[Opening SUPPLIED ENTRIES section]
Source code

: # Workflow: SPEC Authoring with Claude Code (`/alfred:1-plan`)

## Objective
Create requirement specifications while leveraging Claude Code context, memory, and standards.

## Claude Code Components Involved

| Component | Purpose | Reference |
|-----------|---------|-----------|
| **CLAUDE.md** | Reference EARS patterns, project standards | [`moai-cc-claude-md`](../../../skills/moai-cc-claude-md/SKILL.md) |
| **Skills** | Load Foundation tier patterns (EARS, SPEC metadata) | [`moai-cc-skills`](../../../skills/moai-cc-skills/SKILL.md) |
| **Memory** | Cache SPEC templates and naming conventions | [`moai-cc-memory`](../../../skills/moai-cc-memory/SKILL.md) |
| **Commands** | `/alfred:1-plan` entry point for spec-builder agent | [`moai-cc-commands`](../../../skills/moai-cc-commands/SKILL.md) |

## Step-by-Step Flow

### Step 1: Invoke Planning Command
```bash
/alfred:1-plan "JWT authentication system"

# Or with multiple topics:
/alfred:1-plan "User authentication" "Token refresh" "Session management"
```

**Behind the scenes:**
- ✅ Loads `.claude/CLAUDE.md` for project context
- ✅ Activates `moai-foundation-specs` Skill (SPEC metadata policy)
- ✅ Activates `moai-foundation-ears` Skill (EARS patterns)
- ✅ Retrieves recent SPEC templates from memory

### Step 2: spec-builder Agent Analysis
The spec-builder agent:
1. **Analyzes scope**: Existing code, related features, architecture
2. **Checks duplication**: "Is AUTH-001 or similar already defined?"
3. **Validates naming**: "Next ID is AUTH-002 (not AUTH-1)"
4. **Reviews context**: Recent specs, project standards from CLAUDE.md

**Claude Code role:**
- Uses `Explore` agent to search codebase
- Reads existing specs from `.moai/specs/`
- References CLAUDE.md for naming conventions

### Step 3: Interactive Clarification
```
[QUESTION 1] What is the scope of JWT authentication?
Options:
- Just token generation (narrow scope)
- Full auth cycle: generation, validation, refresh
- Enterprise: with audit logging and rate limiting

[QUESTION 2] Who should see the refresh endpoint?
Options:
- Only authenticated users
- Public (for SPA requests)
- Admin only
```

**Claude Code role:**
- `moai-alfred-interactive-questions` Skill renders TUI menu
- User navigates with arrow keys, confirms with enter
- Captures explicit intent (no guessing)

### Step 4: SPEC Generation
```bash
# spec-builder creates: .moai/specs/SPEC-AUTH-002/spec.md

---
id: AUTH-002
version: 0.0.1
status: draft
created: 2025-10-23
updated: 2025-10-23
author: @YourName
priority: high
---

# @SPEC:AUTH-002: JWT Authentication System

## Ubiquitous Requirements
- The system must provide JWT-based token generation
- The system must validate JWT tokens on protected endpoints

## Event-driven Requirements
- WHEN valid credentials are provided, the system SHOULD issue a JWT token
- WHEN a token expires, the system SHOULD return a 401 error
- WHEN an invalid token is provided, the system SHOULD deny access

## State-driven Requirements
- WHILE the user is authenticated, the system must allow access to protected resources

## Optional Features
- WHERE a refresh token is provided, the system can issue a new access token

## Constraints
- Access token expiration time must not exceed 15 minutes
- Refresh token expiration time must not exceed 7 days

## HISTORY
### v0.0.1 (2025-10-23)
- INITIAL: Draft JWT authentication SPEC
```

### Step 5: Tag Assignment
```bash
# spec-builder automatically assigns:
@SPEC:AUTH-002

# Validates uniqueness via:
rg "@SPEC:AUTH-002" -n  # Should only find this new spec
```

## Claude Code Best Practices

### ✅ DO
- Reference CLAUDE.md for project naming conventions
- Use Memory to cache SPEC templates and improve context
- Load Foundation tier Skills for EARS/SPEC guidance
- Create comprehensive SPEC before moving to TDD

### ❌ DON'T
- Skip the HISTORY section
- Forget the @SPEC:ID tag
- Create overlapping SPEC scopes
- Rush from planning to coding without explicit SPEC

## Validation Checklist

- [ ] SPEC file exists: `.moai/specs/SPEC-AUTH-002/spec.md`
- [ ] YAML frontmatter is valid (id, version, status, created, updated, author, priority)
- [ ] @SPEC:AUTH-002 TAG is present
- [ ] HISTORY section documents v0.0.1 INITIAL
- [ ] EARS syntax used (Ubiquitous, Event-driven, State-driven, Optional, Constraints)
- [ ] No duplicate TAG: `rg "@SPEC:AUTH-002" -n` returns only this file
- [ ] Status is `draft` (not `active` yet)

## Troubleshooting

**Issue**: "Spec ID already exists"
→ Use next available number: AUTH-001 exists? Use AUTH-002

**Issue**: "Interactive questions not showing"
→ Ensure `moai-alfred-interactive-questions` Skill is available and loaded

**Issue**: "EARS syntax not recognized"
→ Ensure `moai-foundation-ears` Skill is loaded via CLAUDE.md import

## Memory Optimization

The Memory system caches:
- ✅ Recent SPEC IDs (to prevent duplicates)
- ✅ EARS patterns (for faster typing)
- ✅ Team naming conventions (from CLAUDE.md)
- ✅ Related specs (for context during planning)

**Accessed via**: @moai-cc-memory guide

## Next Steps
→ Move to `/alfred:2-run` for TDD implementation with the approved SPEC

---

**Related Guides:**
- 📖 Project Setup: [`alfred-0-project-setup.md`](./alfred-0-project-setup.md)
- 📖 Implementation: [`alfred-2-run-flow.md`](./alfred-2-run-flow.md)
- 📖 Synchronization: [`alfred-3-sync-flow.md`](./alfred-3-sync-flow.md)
[Closing SUPPLIED ENTRIES section]
[Opening SUPPLIED ENTRIES section]
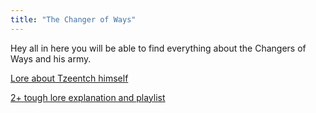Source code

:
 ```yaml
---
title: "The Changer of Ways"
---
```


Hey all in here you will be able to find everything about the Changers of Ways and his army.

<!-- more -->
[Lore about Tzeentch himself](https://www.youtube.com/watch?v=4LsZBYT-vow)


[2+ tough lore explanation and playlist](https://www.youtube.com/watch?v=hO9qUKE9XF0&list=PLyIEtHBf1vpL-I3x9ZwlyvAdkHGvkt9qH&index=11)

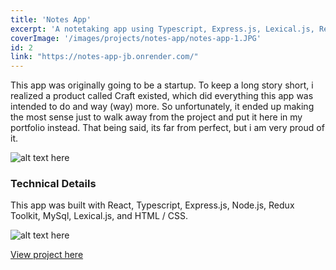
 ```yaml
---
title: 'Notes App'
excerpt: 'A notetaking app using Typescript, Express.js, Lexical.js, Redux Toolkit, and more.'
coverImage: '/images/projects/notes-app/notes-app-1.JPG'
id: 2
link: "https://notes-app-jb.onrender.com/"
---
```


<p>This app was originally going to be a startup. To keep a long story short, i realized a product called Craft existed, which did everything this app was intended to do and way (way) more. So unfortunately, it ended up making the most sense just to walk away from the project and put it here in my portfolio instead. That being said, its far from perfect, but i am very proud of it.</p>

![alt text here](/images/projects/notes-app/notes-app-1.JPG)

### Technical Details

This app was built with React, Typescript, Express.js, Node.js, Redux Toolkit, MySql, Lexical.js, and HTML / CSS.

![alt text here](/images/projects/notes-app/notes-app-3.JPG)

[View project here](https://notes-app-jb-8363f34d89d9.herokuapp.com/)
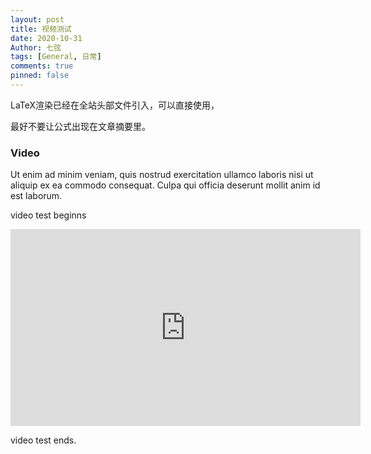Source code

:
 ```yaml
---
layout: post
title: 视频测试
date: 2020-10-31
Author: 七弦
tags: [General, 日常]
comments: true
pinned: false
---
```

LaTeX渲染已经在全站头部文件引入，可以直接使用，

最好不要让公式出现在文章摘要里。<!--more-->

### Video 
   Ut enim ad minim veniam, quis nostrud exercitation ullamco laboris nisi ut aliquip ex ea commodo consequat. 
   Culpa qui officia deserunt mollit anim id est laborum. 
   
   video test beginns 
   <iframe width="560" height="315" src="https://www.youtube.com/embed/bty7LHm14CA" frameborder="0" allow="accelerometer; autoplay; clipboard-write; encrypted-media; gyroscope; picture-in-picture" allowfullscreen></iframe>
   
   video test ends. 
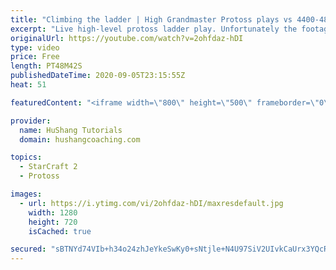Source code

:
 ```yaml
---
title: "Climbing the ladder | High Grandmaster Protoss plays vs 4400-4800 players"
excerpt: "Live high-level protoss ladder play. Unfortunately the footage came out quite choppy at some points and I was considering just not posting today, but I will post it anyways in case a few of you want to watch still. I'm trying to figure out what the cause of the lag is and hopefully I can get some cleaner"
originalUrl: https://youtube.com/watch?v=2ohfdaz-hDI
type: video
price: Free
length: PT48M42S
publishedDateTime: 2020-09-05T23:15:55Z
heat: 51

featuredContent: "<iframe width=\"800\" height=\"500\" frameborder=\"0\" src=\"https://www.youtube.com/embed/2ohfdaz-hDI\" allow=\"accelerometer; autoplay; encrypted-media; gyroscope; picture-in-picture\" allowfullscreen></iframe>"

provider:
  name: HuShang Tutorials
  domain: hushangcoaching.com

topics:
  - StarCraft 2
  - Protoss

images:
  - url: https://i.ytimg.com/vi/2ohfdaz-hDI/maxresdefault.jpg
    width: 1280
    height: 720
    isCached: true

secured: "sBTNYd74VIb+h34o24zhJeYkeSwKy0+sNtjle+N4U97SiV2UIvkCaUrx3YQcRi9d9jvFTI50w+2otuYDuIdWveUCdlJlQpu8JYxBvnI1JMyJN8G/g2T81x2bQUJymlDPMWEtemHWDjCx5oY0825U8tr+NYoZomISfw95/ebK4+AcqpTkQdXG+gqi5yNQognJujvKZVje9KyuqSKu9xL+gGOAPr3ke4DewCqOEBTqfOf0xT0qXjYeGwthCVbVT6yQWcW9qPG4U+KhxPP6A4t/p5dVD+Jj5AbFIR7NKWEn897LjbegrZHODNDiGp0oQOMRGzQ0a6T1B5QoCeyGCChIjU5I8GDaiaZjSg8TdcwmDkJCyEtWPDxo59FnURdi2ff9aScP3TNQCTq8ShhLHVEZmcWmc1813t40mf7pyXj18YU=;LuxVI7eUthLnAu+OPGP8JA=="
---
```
[Closing SUPPLIED ENTRIES section]
[Opening SUPPLIED ENTRIES section]
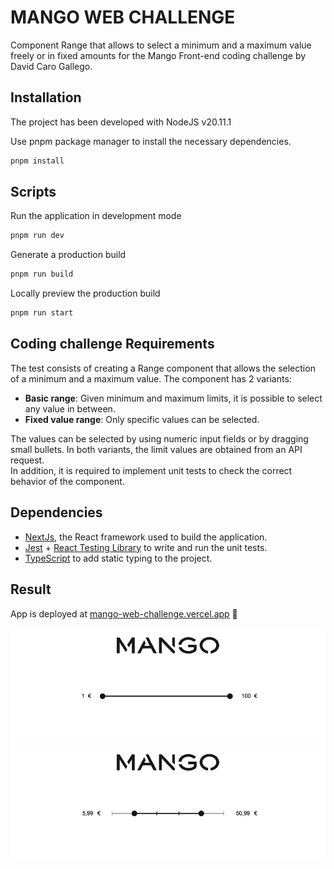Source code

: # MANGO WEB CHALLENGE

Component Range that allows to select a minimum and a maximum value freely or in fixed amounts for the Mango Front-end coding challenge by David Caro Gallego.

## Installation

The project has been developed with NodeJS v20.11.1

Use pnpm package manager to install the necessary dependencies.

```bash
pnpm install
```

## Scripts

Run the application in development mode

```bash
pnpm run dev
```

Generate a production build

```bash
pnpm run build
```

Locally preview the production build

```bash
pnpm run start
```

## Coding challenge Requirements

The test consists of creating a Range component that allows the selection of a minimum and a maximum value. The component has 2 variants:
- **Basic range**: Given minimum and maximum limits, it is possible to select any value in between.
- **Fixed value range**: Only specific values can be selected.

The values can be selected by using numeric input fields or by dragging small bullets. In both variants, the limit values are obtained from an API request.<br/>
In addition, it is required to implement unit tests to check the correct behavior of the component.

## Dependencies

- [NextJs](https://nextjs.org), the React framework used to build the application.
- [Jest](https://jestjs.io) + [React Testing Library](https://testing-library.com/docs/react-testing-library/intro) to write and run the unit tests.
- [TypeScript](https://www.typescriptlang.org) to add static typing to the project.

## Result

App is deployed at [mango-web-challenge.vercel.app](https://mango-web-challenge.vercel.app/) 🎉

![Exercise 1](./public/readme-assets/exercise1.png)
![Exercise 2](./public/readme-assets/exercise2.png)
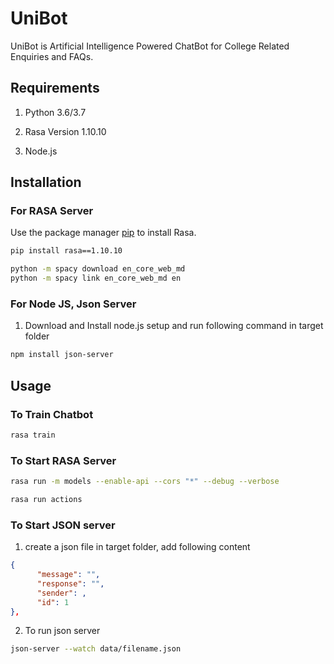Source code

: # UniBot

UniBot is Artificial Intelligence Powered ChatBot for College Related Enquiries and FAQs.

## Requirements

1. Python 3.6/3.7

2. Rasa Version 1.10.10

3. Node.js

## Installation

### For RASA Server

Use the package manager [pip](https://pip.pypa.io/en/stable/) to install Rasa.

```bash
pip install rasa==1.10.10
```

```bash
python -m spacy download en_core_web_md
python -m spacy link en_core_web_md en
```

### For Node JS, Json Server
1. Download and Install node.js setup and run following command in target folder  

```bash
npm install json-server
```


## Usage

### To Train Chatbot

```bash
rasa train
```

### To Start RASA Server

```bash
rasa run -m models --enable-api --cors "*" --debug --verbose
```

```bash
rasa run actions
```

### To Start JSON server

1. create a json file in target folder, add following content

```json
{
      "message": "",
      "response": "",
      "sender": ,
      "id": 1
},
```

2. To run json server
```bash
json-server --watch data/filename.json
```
[Closing SUPPLIED ENTRIES section]
■ TASK DESCRIPTION: What number of lines in the records hold "provided"? Reply with that number alone.

■ FINISHED EXERCISE: 3